In conclusion, a relatively uniform magnetic induction intensity distribution can be achieved in the combined coil by the rational design of the quantity and coil parameters for both mosquito and close-wound coils. This design effectively reduces the fluctuations in mutual inductance during the misalignment process. Such an optimization strategy for coil design ensures a consistent magnetic induction intensity distribution, thereby enhancing the overall performance and stability of the combined coil system.
5. Experimental Verification
An experimental platform based on the IPT system shown in
Figure 2a was built, as depicted in
Figure 14. The coupled coils and the receiving coil have an outer diameter of 142 mm × 142 mm, while the DMC coil, the mosquito coil, and the close-wound coil have an outer diameter of 300 mm × 300 mm. A was used as the controller in this experiment to collect the signals and generate the PWM waves. The transmitting and receiving coils of the magnetic coupling mechanism were wound with 0.1 mm × 200 strands of Litz wire. The coil mutual inductance was measured using a Chroma 11050-5M high-frequency LCR tester. The voltage at both ends of the load was measured using a Tektronix MSO 2024B oscilloscope, and the load current was measured using an RP1001C current probe.

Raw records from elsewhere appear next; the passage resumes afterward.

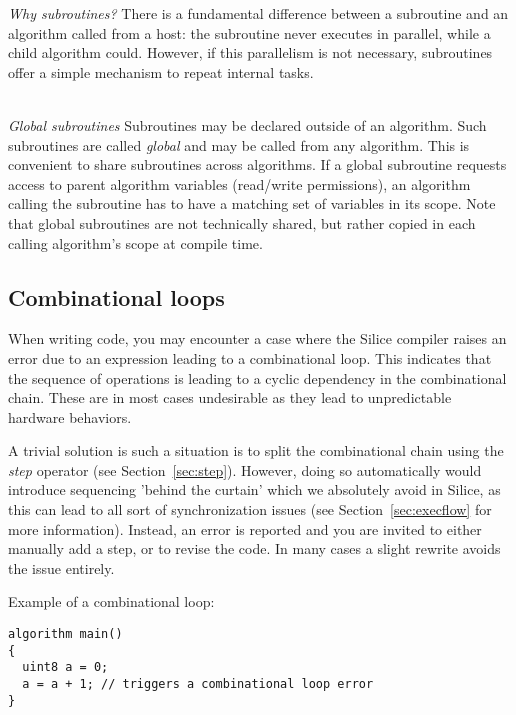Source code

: \documentclass[a4]{article}
\newcommand\silice{Silice}
\begin{document}
\noindent \textit{Why subroutines?} There is a fundamental difference between a subroutine and an algorithm called from 
a host: the subroutine never executes in parallel, while a child algorithm could. However, if this parallelism is not necessary, 
subroutines offer a simple mechanism to repeat internal tasks.\\~

\noindent \textit{Global subroutines} Subroutines may be declared outside of an algorithm. Such subroutines are called \textit{global} and may be called from any algorithm. This is convenient to share subroutines across algorithms. If a global subroutine requests access to parent algorithm variables (read/write permissions), an algorithm calling the subroutine has to have a matching set of variables in its scope. Note that global subroutines are not technically shared, but rather copied in each calling algorithm's scope at compile time.


\subsection{Combinational loops}

When writing code, you may encounter a case where the \silice{} compiler
raises an error due to an expression leading to a combinational loop. This
indicates that the sequence of operations is leading to a cyclic dependency
in the combinational chain. These are in most
cases undesirable as they lead to unpredictable hardware behaviors.

A trivial solution is such a situation is to split the combinational chain
using the \textit{step} operator (see Section~\ref{sec:step}). However,
doing so automatically would introduce sequencing 'behind the curtain'
which we absolutely avoid in \silice{}, as this can lead to all sort of synchronization issues (see Section~\ref{sec:execflow} for more information). 
Instead, an error is reported and you are invited to either manually add
a step, or to revise the code. In many cases a slight rewrite avoids the
issue entirely.

\vspace*{2mm}
\noindent Example of a combinational loop:
\begin{verbatim}
algorithm main()
{
  uint8 a = 0;
  a = a + 1; // triggers a combinational loop error
}
\end{verbatim}
\end{document}
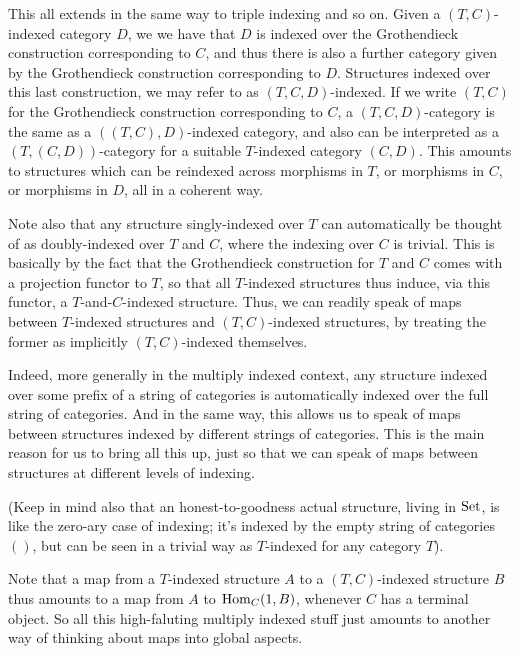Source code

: This all extends in the same way to triple indexing and so on. Given a $(T, C)$-indexed category $D$, we we have that $D$ is indexed over the Grothendieck construction corresponding to $C$, and thus there is also a further category given by the Grothendieck construction corresponding to $D$. Structures indexed over this last construction, we may refer to as $(T, C, D)$-indexed. If we write $(T, C)$ for the Grothendieck construction corresponding to $C$, a $(T, C, D)$-category is the same as a $((T, C), D)$-indexed category, and also can be interpreted as a $(T, (C, D))$-category for a suitable $T$-indexed category $(C, D)$. This amounts to structures which can be reindexed across morphisms in $T$, or  morphisms in $C$, or morphisms in $D$, all in a coherent way.


Note also that any structure singly-indexed over $T$ can automatically be thought of as doubly-indexed over $T$ and $C$, where the indexing over $C$ is trivial. This is basically by the fact that the Grothendieck construction for $T$ and $C$ comes with a projection functor to $T$, so that all $T$-indexed structures thus induce, via this functor, a $T$-and-$C$-indexed structure. Thus, we can readily speak of maps between $T$-indexed structures and $(T, C)$-indexed structures, by treating the former as implicitly $(T, C)$-indexed themselves.

Indeed, more generally in the multiply indexed context, any structure indexed over some prefix of a string of categories is automatically indexed over the full string of categories. And in the same way, this allows us to speak of maps between structures indexed by different strings of categories. This is the main reason for us to bring all this up, just so that we can speak of maps between structures at different levels of indexing.

(Keep in mind also that an honest-to-goodness actual structure, living in $\mathrm{Set}$, is like the zero-ary case of indexing; it's indexed by the empty string of categories $()$, but can be seen in a trivial way as $T$-indexed for any category $T$).

Note that a map from a $T$-indexed structure $A$ to a $(T, C)$-indexed structure $B$ thus amounts to a map from $A$ to $\operatorname{Hom}_C(1, B)$, whenever $C$ has a terminal object. So all this high-faluting multiply indexed stuff just amounts to another way of thinking about maps into global aspects.
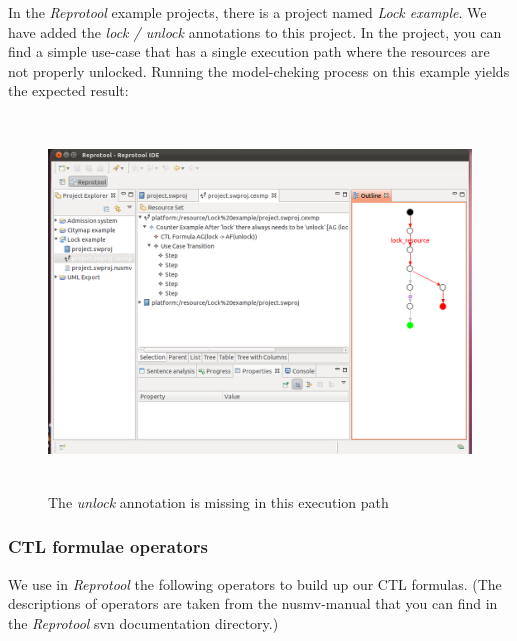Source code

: In the \emph{Reprotool} example projects, there is a project named \emph{Lock example}. We have added the \emph{lock / unlock}
annotations to this project. In the project, you can find a simple use-case that has a single execution path where the resources
are not properly unlocked. Running the model-cheking process on this example yields the expected result:

\begin{figure}[ht]
  \centering
  \includegraphics[height=280pt]{images/reprotoolLockUnlock2}
  \caption{The \emph{unlock} annotation is missing in this execution path}
  \label{fig:reprotoolLockUnlock2}
\end{figure}

\newpage

\subsubsection{CTL formulae operators}
We use in \emph{Reprotool} the following operators to build up our CTL formulas. (The descriptions of operators are taken from
the {nusmv-manual} that you can find in the \emph{Reprotool} svn documentation directory.) 

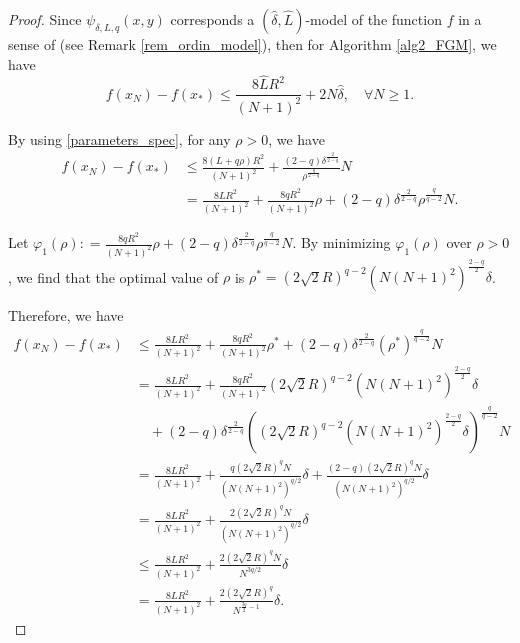 \documentclass[11pt]{amsart}
\theoremstyle{definition}
\numberwithin{equation}{section}
\begin{document}
\begin{proof}
Since $\psi_{\delta,L, q} (x, y)$ corresponds a $(\widehat{\delta}, \widehat{L})$-model of the function $f$ in a sense of \cite{Gasnikov2019fast} (see Remark \ref{rem_ordin_model}), then for Algorithm \ref{alg2_FGM}, we have \cite{Gasnikov2019fast}
\begin{equation*}
    f(x_N) - f(x_*) \leq \frac{8 \widehat{L} R^2}{(N+1)^2} + 2 N \widehat{\delta}, \quad \forall N \geq 1. 
\end{equation*} 

By using \eqref{parameters_spec}, for any $\rho > 0$, we have
\begin{align*}
    f(x_N) - f(x_*) 
    & \leq \frac{8 (L + q \rho) R^2}{(N+1)^2} + \frac{(2-q) \delta^{\frac{2}{2-q}}}{ \rho^{\frac{q}{2-q}}} N 
    \\& = \frac{8 L R^2}{(N+1)^2} + \frac{8 q R^2}{(N+1)^2} \rho + (2-q) \delta^{\frac{2}{2-q}} \rho^{\frac{q}{q-2}} N.
\end{align*}

Let $\varphi_1(\rho) : = \frac{8 q R^2}{(N+1)^2} \rho + (2-q) \delta^{\frac{2}{2-q}} \rho^{\frac{q}{q-2}} N$.  By minimizing $\varphi_1(\rho)$ over $\rho >0$, we find that the optimal value of $\rho$ is $\rho^* = \left(2\sqrt{2}R\right)^{q-2} \left(N(N+1)^2\right)^{\frac{2-q}{2}} \delta$. 

Therefore, we have
\begin{align*}
    f(x_N) - f(x_*) & \leq  \frac{8 L R^2}{(N+1)^2} + \frac{8 q R^2}{(N+1)^2} \rho^* + (2-q) \delta^{\frac{2}{2-q}} \left(\rho^*\right)^{\frac{q}{q-2}} N
    \\& = \frac{8 L R^2}{(N+1)^2} + \frac{8 q R^2}{(N+1)^2} \left(2\sqrt{2}R\right)^{q-2} \left(N(N+1)^2\right)^{\frac{2-q}{2}} \delta 
    \\& \quad + (2-q) \delta^{\frac{2}{2-q}} \left(\left(2\sqrt{2}R\right)^{q-2} \left(N(N+1)^2\right)^{\frac{2-q}{2}} \delta\right)^{\frac{q}{q-2}} N
    \\& = \frac{8 L R^2}{(N+1)^2} + \frac{q  \left(2\sqrt{2}R\right)^{q} N}{\left(N(N+1)^2\right)^{q/2}} \delta + \frac{(2-q)\left(2\sqrt{2}R\right)^{q} N}{\left(N(N+1)^2\right)^{q/2}} \delta
    \\& = \frac{8 L R^2}{(N+1)^2} + \frac{2\left(2\sqrt{2}R\right)^{q} N}{\left(N(N+1)^2\right)^{q/2}} \delta
    \\& \leq  \frac{8 L R^2}{(N+1)^2} + \frac{2 \left(2\sqrt{2}R\right)^q N}{N^{3q/2}} \delta
    \\& = \frac{8 L R^2}{(N+1)^2} + \frac{2 \left(2\sqrt{2}R\right)^q }{N^{\frac{3q}{2} - 1 }} \delta. 
\end{align*} 
\end{proof}
\end{document}
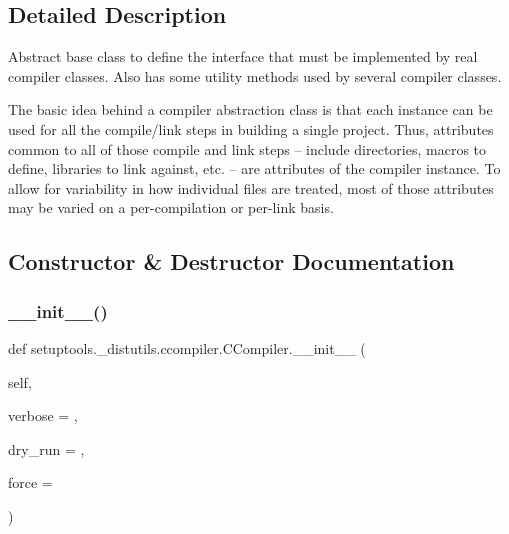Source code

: \subsection{Detailed Description}
\begin{DoxyVerb}Abstract base class to define the interface that must be implemented
by real compiler classes.  Also has some utility methods used by
several compiler classes.

The basic idea behind a compiler abstraction class is that each
instance can be used for all the compile/link steps in building a
single project.  Thus, attributes common to all of those compile and
link steps -- include directories, macros to define, libraries to link
against, etc. -- are attributes of the compiler instance.  To allow for
variability in how individual files are treated, most of those
attributes may be varied on a per-compilation or per-link basis.
\end{DoxyVerb}
 

\subsection{Constructor \& Destructor Documentation}
\mbox{\label{classsetuptools_1_1__distutils_1_1ccompiler_1_1CCompiler_afe74a8de186dbca0fcea104a0d990ce8}} 
\subsubsection{\texorpdfstring{\+\_\+\+\_\+init\+\_\+\+\_\+()}{\_\_init\_\_()}}
{\footnotesize\ttfamily def setuptools.\+\_\+distutils.\+ccompiler.\+C\+Compiler.\+\_\+\+\_\+init\+\_\+\+\_\+ (\begin{DoxyParamCaption}\item[{}]{self,  }\item[{}]{verbose = {},  }\item[{}]{dry\+\_\+run = {},  }\item[{}]{force = {} }\end{DoxyParamCaption})}



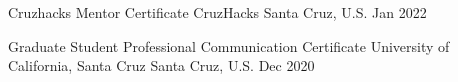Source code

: 



\begin{cvhonors}

  \cvhonor
    {Cruzhacks Mentor Certificate} %
    {CruzHacks} %
    {Santa Cruz, U.S.} %
    {Jan 2022} %

  \cvhonor
    {Graduate Student Professional Communication Certificate} %
    {University of California, Santa Cruz} %
    {Santa Cruz, U.S.} %
    {Dec 2020} %

\end{cvhonors}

The system input voltage was set to 45 V, the operating frequency
f was 85 kHz, the self-inductance
Lr of the receiving coil was 60.3 µH, the compensation capacitance
Cr of the receiving coil was 58.2 nF, and the load
RL was 10 Ω. According to the actual coil parameters, the compensation circuit parameters were adjusted. The mutual inductances, system output voltages, output powers, and efficiencies of the three transmitting coils with the same receiving coil were compared. The self-inductance measurements of the three transmitting coils and the system compensation capacitance values are shown in
Table 4.
Using the position where the receiving coil and the transmitting coil are coaxially aligned and the transmission distance is 50 mm as the reference base, we measured the mutual inductance of the DMC, mosquito-coil, and close-wound coil transmitters during a 50mm horizontal misalignment of the receiving coil. The results are shown in
Figure 15.
Based on the experimental results, it can be observed that the mutual inductance fluctuation rate of the DMC and the receiving coil is 7.3% when the receiving coil undergoes a horizontal misalignment. This rate is significantly lower than the mutual inductance fluctuation rates of the close-wound coil (12%) and the mosquito coil (20.3%). Therefore, it can be concluded that the DMC coil is capable of ensuring the stable operation of the system under misalignment conditions.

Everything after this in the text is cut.